VoCo allows you to change words in a voice-over simply by typing new words.
The premise is fairly simple, with a sufficient sample of a voice, you can get that voice to say anything you wish by just typing it in. Over time, Adobe will likely improve by reducing the required sample size and by making the outcome sound even more realistic, to perhaps the point where it is indistinguishable to your ear from natural speech.
VoCo has the potential to greatly reduce the need for voice actors. Take for example the person who does the promos for your local TV news station. Each night, the same voice does a 30 second tease of the stories which with air during their broadcast. Each day, that person is recording based upon script they are given. With Adobe VoCo, that same TV network may just pay a for a licence to access a package of voice samples. Then they just feed their script into VoCo and instantly they have the desired result. The human-expense will no longer be necessary.

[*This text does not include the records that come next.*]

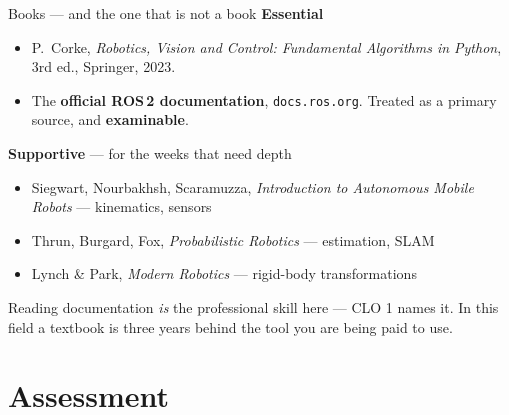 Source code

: \documentclass[aspectratio=169]{beamer}
\begin{document}
\begin{frame}{Books --- and the one that is not a book}
  \small
  \textbf{Essential}
  \begin{itemize}\footnotesize
    \item P.\ Corke, \emph{Robotics, Vision and Control: Fundamental Algorithms in Python},
          3rd ed., Springer, 2023.
    \item The \textbf{official ROS\,2 documentation}, \texttt{docs.ros.org}. Treated as a
          primary source, and \textbf{examinable}.
  \end{itemize}

  \vspace{0.5em}
  \textbf{Supportive} --- for the weeks that need depth
  \begin{itemize}\footnotesize
    \item Siegwart, Nourbakhsh, Scaramuzza, \emph{Introduction to Autonomous Mobile Robots} --- kinematics, sensors
    \item Thrun, Burgard, Fox, \emph{Probabilistic Robotics} --- estimation, SLAM
    \item Lynch \& Park, \emph{Modern Robotics} --- rigid-body transformations
  \end{itemize}

  \vspace{0.5em}
  \begin{inthefield}
    \footnotesize
    Reading documentation \emph{is} the professional skill here --- CLO 1 names it. In this
    field a textbook is three years behind the tool you are being paid to use.
  \end{inthefield}
\end{frame}

\section{Assessment}
\end{document}
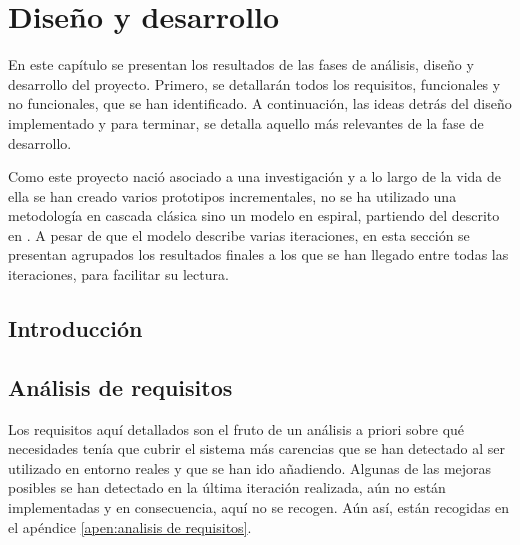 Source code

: \chapter{Diseño y desarrollo\label{sec:disenhoYDesarrollo}}


%

En este capítulo se presentan los resultados de las fases de análisis, diseño y desarrollo del proyecto. Primero, se detallarán todos los requisitos, funcionales y no funcionales, que se han identificado. A continuación, las ideas detrás del diseño implementado y para terminar, se detalla aquello más relevantes de la fase de desarrollo.

Como este proyecto nació asociado a una investigación y a lo largo de la vida de ella se han creado varios prototipos incrementales, no se ha utilizado una metodología en cascada clásica sino un modelo en espiral, partiendo del descrito en \cite{Boehm86}. A pesar de que el modelo describe varias iteraciones, en esta sección se presentan agrupados los resultados finales a los que se han llegado entre todas las iteraciones, para facilitar su lectura.


\section{Introducción}


\section{Análisis de requisitos}

Los requisitos aquí detallados son el fruto de un análisis a priori sobre qué necesidades tenía que cubrir el sistema más carencias que se han detectado al ser utilizado en entorno reales y que se han ido añadiendo. Algunas de las mejoras posibles se han detectado en la última iteración realizada, aún no están implementadas y en consecuencia, aquí no se recogen. Aún así, están recogidas en el apéndice \ref{apen:analisis de requisitos}. 

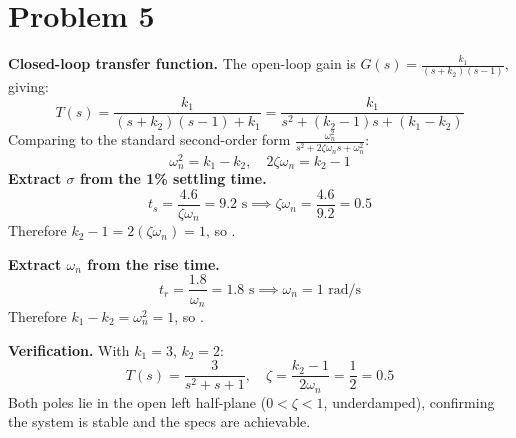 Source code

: \documentclass[12pt]{article}
\begin{document}
\section*{Problem 5}

\textbf{Closed-loop transfer function.} The open-loop gain is $G(s) = \frac{k_1}{(s + k_2)(s - 1)}$, giving:
\[
T(s) = \frac{k_1}{(s + k_2)(s - 1) + k_1} = \frac{k_1}{s^2 + (k_2 - 1)s + (k_1 - k_2)}
\]
Comparing to the standard second-order form $\frac{\omega_n^2}{s^2 + 2\zeta\omega_n s + \omega_n^2}$:
\[
\omega_n^2 = k_1 - k_2, \quad 2\zeta\omega_n = k_2 - 1
\]
\textbf{Extract $\sigma$ from the 1\% settling time.}
\[
t_s = \frac{4.6}{\zeta\omega_n} = 9.2 \text{ s} \implies \zeta\omega_n = \frac{4.6}{9.2} = 0.5
\]
Therefore $k_2 - 1 = 2(\zeta\omega_n) = 1$, so .

\vspace{0.5em}
\noindent \textbf{Extract $\omega_n$ from the rise time.}
\[
t_r = \frac{1.8}{\omega_n} = 1.8 \text{ s} \implies \omega_n = 1 \text{ rad/s}
\]
Therefore $k_1 - k_2 = \omega_n^2 = 1$, so .

\vspace{0.5em}
\noindent \textbf{Verification.} With $k_1 = 3$, $k_2 = 2$:
\[
T(s) = \frac{3}{s^2 + s + 1}, \quad \zeta = \frac{k_2 - 1}{2\omega_n} = \frac{1}{2} = 0.5
\]
Both poles lie in the open left half-plane ($0 < \zeta < 1$, underdamped), confirming the system is stable and the specs are achievable.
\end{document}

The same premise will be true for a wide range of voice-related tasks where a script is involved. Many fields which have not yet been automated may take that path once artificial speech can sound as natural as a real person.
Making a voice say whatever you want is going to lead to a steep rise in fake recordings getting massive attention. Every famous person who has ever been recorded at sufficient length will end up as a potential voice for use in this software. Due to the relatively low skill requirement, anyone who can pick a voice sample and type something for it to say will be able to generate a recording.
In the video, the Adobe presenter mentioned the ability for them to create a virtual watermark of sorts to differentiate real from fake voices. However, if Photoshop has taught us anything, it is that something doesn’t need to be real to go viral. There are going to be many complicated legal and societal implications that come with the ease of making someone say whatever you want.
Some of it will be harmless fun, but VoCo will be frightening as well. For every home movie where someone has David Attenborough narrating their puppy’s first time in the snow, there will be a political attack ad featuring the opposition saying something scary that they never really said. People may understand that it isn’t real when told after the fact, however you can’t underestimate the psychological effect of what hearing certain things could mean to an election.
Just imagine the combination of natural audio over these facial manipulations:
Photoshop led to an era where you can no longer believe your eyes. Now you may not be able to trust your ears either.